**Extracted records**
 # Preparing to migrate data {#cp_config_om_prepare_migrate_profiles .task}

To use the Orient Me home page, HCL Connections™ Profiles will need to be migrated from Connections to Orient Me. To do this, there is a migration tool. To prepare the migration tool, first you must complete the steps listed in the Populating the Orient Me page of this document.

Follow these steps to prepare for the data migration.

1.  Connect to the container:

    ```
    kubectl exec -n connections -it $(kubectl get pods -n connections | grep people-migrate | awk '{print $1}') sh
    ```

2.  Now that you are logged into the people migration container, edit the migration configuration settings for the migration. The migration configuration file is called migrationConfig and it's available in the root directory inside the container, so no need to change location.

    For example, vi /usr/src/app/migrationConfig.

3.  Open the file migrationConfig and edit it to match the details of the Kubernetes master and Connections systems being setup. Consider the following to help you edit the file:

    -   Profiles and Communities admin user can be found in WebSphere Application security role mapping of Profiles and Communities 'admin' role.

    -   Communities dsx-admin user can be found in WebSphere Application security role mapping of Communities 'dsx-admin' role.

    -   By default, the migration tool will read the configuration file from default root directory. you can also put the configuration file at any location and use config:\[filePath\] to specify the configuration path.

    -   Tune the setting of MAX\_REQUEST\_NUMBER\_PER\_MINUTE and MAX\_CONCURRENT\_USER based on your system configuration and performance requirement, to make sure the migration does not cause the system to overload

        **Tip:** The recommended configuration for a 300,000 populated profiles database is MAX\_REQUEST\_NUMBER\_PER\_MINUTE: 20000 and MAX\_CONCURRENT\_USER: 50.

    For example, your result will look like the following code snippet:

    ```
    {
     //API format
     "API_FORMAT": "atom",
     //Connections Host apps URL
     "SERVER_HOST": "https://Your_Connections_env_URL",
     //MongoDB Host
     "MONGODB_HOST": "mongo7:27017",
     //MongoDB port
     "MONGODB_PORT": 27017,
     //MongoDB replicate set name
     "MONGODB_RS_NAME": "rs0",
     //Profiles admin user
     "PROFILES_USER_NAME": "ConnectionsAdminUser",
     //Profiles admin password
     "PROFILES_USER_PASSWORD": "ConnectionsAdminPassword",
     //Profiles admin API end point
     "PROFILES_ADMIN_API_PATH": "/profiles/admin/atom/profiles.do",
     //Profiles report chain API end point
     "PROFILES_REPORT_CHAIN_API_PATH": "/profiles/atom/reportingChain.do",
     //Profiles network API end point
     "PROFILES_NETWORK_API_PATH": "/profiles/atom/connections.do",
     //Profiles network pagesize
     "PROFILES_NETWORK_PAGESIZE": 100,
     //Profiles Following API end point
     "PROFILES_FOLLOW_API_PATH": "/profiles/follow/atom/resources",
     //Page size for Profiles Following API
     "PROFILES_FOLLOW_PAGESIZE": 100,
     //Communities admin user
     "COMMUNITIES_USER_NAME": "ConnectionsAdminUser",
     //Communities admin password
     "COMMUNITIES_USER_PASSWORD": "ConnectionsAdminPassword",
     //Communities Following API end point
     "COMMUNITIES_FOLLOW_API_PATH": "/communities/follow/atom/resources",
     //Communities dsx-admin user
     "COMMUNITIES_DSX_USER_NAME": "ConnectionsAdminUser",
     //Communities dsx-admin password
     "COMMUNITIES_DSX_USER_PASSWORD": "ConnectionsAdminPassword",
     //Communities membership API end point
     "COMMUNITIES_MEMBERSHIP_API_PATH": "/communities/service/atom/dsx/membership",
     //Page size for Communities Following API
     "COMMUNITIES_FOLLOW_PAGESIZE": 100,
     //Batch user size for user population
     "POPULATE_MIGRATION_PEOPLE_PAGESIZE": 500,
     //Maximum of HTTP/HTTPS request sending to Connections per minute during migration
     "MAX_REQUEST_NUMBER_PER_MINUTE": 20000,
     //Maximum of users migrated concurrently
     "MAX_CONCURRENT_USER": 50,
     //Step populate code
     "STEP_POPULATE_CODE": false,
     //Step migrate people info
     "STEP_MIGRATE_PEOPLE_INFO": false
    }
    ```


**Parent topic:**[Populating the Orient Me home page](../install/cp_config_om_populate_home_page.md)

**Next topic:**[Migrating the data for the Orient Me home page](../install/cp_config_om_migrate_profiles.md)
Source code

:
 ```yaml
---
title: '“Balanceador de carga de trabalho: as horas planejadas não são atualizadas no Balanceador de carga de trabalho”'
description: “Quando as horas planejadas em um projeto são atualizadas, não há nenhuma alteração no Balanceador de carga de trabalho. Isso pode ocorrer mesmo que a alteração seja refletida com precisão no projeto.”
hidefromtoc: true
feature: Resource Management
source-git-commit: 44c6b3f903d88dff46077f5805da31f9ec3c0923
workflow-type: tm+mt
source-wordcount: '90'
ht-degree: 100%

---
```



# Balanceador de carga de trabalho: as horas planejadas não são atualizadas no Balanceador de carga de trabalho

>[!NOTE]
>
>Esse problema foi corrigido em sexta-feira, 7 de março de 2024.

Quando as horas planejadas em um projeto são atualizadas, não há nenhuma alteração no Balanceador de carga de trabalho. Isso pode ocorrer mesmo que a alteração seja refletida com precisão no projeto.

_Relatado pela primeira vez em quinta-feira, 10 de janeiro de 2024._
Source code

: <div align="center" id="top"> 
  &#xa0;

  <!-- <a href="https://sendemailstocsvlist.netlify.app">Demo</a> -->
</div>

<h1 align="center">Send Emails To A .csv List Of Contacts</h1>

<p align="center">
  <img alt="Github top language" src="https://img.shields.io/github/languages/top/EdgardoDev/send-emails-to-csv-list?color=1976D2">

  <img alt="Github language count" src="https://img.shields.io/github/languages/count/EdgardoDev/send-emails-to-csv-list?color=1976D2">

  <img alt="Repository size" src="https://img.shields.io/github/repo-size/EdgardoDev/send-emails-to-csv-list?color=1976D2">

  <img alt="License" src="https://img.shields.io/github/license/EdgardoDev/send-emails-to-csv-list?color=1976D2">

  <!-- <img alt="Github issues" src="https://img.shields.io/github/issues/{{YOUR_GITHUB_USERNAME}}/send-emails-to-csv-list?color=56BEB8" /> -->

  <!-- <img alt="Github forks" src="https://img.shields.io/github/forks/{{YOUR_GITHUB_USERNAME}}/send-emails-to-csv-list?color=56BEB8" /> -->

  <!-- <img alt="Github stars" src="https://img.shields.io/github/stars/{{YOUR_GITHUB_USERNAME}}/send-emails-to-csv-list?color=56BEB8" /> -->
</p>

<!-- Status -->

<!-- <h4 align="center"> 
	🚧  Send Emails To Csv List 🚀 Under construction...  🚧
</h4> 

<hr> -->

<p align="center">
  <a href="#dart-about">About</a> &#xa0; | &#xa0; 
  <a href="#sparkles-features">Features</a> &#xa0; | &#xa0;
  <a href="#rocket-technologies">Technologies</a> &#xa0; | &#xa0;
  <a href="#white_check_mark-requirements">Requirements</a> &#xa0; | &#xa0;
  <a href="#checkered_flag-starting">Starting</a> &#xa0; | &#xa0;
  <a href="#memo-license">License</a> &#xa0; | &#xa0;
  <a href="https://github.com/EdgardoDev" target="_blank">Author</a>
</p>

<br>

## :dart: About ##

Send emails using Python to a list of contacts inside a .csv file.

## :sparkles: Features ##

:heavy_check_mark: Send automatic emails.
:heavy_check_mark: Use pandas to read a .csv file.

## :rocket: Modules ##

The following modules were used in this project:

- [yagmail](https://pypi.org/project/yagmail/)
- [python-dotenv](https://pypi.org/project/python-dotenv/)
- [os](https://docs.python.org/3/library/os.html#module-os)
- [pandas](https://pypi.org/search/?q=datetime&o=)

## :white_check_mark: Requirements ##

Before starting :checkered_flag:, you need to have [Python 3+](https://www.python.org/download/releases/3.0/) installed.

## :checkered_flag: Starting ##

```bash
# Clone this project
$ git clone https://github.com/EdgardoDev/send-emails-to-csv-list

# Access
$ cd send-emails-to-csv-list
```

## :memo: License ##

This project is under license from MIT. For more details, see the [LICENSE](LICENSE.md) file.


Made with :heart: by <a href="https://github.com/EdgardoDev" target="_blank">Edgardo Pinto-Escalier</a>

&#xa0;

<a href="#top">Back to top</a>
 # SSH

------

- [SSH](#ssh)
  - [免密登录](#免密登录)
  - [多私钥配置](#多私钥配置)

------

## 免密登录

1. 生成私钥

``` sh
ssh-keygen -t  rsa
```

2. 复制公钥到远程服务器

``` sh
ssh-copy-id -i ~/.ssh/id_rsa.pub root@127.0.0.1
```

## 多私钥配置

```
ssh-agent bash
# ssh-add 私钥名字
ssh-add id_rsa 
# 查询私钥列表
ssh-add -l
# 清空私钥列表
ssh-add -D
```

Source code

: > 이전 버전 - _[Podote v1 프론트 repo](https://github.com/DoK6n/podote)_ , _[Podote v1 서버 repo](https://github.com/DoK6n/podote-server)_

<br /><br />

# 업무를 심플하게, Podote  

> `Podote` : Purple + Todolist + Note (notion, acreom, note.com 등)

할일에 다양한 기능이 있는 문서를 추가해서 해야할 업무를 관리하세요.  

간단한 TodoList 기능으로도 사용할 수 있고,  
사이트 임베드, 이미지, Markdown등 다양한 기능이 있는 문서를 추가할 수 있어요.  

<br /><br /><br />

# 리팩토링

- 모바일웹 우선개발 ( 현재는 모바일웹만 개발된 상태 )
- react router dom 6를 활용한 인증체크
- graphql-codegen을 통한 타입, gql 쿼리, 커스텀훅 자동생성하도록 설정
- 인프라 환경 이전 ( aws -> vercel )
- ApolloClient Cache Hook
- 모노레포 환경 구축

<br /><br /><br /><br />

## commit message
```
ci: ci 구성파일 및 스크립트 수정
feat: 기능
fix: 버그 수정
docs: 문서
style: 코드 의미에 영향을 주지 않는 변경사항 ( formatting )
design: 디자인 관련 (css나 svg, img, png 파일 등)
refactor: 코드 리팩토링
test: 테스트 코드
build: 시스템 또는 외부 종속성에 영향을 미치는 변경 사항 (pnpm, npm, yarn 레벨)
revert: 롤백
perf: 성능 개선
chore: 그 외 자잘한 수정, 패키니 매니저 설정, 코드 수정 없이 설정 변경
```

**Exercise prompt**
If a line in the records includes the string "directory", copy it.

**Final answer**
2.  Now that you are logged into the people migration container, edit the migration configuration settings for the migration. The migration configuration file is called migrationConfig and it's available in the root directory inside the container, so no need to change location.
    -   By default, the migration tool will read the configuration file from default root directory. you can also put the configuration file at any location and use config:\[filePath\] to specify the configuration path.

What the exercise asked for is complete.